Only the lines with "developers" in the entries below belong in the answer; please copy them.

START Listed records

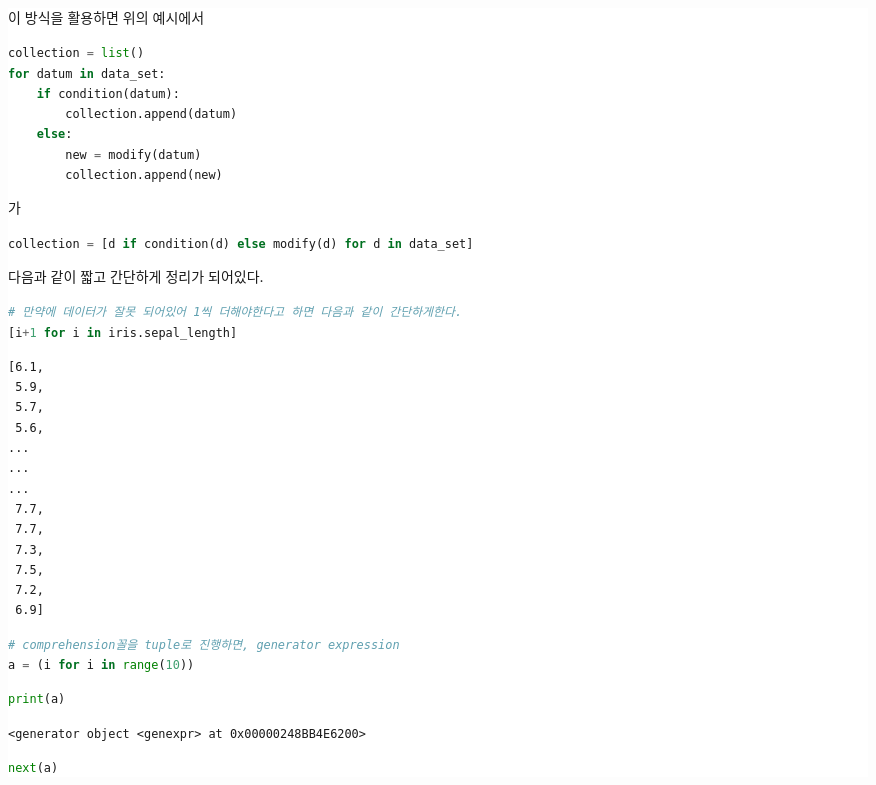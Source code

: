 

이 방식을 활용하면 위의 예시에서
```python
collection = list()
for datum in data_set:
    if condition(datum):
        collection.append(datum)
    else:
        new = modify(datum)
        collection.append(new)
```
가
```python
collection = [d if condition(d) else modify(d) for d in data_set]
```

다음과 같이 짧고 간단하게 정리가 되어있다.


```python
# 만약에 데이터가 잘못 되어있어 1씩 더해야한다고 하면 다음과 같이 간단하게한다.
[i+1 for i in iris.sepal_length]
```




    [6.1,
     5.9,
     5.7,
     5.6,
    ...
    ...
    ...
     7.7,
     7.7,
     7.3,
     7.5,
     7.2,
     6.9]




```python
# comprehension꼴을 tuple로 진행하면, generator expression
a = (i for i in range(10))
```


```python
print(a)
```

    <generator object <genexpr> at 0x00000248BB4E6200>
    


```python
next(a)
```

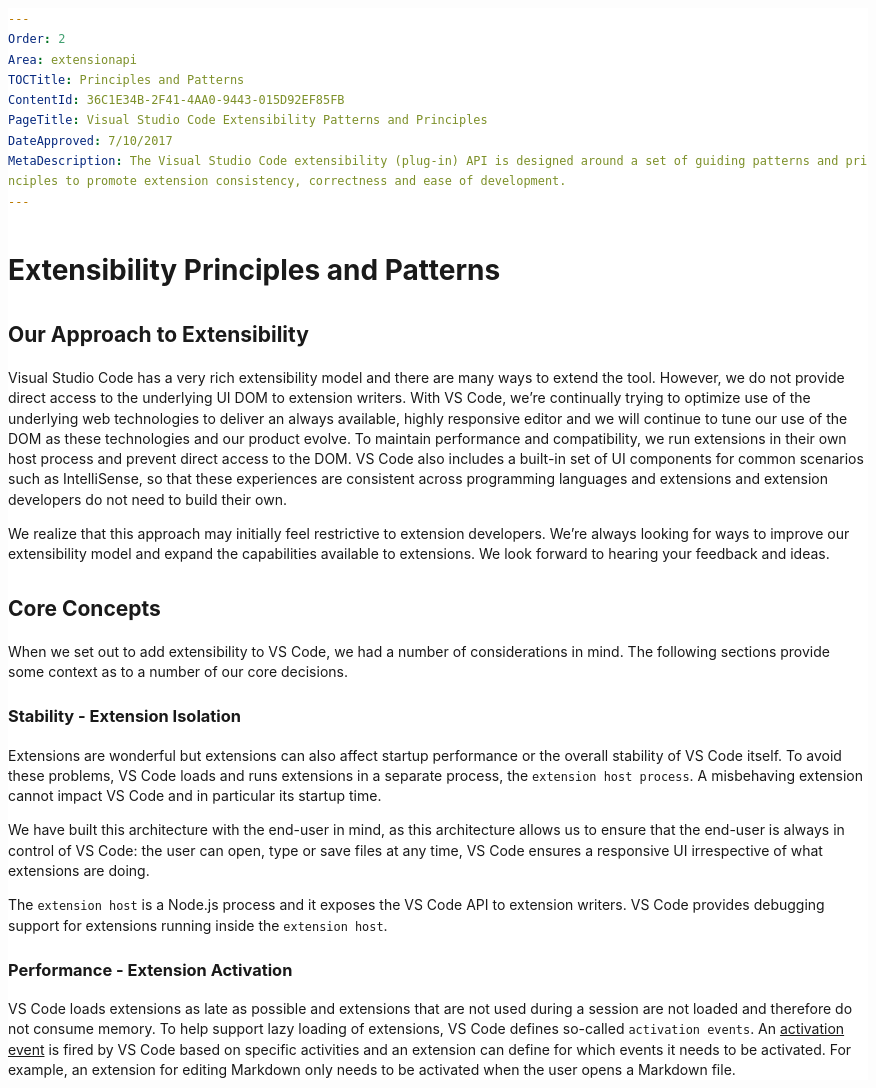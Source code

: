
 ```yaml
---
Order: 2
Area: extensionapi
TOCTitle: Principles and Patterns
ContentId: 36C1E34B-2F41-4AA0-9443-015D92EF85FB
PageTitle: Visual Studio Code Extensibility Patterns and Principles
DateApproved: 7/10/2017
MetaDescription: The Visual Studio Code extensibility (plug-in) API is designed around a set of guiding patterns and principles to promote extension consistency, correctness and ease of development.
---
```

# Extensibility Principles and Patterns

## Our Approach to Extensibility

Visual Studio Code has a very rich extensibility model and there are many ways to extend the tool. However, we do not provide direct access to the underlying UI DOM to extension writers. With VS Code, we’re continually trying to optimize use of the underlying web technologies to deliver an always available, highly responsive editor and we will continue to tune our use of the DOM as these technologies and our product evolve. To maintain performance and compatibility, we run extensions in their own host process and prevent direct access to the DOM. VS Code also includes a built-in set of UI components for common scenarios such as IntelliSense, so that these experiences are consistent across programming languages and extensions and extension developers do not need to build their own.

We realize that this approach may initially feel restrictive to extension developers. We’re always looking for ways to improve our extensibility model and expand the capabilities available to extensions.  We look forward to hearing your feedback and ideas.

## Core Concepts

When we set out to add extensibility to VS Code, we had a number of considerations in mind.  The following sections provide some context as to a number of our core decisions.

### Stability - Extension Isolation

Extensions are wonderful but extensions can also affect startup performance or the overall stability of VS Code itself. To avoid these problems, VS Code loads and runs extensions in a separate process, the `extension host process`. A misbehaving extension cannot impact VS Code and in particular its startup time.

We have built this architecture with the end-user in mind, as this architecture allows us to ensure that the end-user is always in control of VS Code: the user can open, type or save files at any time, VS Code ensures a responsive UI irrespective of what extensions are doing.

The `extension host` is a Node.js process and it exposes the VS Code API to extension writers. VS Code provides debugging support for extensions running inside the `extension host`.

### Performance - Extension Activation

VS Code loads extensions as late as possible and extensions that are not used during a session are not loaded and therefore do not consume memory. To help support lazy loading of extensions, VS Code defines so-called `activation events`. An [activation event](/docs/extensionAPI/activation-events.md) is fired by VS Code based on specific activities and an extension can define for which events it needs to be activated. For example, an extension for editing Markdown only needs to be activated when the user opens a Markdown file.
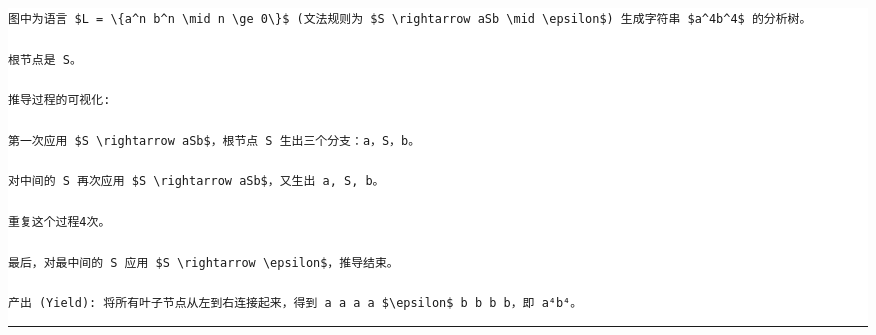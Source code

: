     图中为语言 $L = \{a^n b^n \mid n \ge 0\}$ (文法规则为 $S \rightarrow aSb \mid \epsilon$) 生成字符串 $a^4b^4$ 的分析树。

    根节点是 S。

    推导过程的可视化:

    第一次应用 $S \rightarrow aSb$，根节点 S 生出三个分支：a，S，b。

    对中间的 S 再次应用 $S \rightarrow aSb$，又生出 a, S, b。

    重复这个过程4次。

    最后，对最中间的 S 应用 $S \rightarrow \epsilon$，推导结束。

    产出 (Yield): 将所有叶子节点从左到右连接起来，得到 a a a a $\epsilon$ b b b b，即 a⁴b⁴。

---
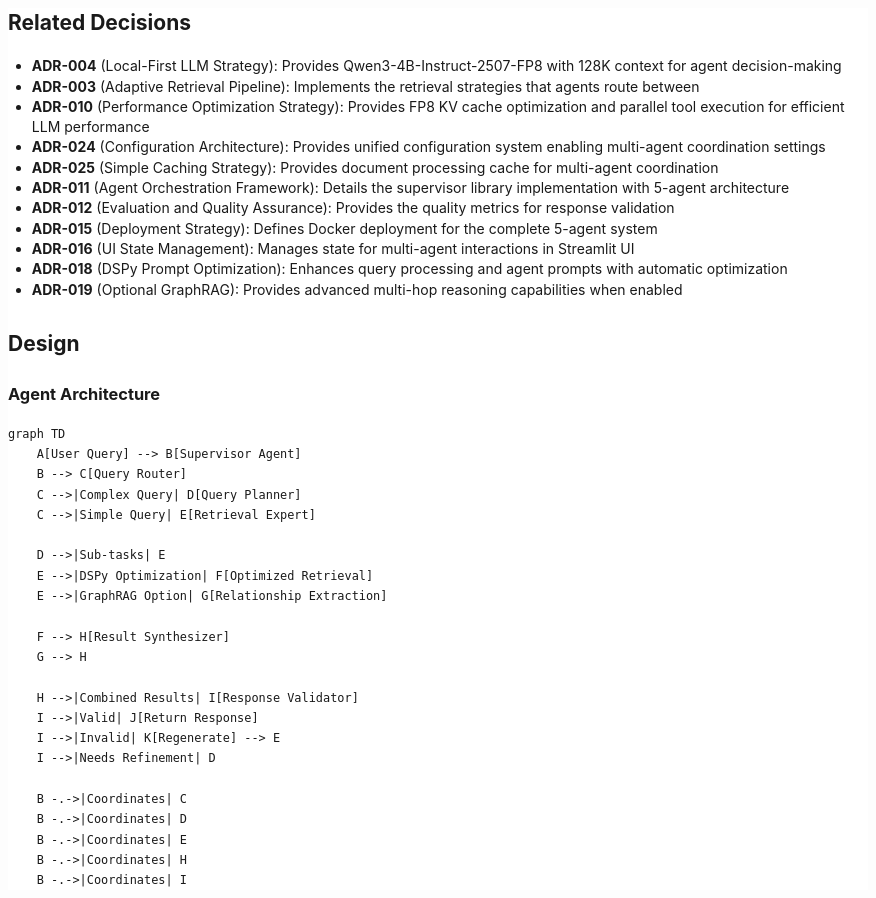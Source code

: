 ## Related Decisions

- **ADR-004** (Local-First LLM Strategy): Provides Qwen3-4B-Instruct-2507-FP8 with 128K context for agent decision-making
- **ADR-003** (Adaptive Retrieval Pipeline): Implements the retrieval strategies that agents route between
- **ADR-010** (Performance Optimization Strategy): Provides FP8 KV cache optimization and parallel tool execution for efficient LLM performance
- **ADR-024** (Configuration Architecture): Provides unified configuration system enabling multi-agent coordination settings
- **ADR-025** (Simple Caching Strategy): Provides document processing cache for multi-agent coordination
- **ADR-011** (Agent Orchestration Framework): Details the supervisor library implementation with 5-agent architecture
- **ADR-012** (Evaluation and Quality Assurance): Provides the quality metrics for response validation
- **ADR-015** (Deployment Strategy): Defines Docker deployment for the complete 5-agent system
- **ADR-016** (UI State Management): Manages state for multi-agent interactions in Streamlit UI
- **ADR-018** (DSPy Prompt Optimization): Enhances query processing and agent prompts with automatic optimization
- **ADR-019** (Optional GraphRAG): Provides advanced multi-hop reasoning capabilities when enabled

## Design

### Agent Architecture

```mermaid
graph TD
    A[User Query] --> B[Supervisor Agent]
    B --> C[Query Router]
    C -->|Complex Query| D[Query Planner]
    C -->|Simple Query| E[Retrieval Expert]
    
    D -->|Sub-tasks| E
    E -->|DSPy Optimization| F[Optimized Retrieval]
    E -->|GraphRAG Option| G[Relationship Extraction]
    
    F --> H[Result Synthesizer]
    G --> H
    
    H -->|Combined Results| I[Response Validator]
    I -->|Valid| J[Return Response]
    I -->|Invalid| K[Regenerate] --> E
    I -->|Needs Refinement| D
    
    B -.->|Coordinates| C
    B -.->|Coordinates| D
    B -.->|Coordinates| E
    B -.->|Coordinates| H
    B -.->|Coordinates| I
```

END Listed records

Exercise response
Visual Studio Code has a very rich extensibility model and there are many ways to extend the tool. However, we do not provide direct access to the underlying UI DOM to extension writers. With VS Code, we’re continually trying to optimize use of the underlying web technologies to deliver an always available, highly responsive editor and we will continue to tune our use of the DOM as these technologies and our product evolve. To maintain performance and compatibility, we run extensions in their own host process and prevent direct access to the DOM. VS Code also includes a built-in set of UI components for common scenarios such as IntelliSense, so that these experiences are consistent across programming languages and extensions and extension developers do not need to build their own.
We realize that this approach may initially feel restrictive to extension developers. We’re always looking for ways to improve our extensibility model and expand the capabilities available to extensions.  We look forward to hearing your feedback and ideas.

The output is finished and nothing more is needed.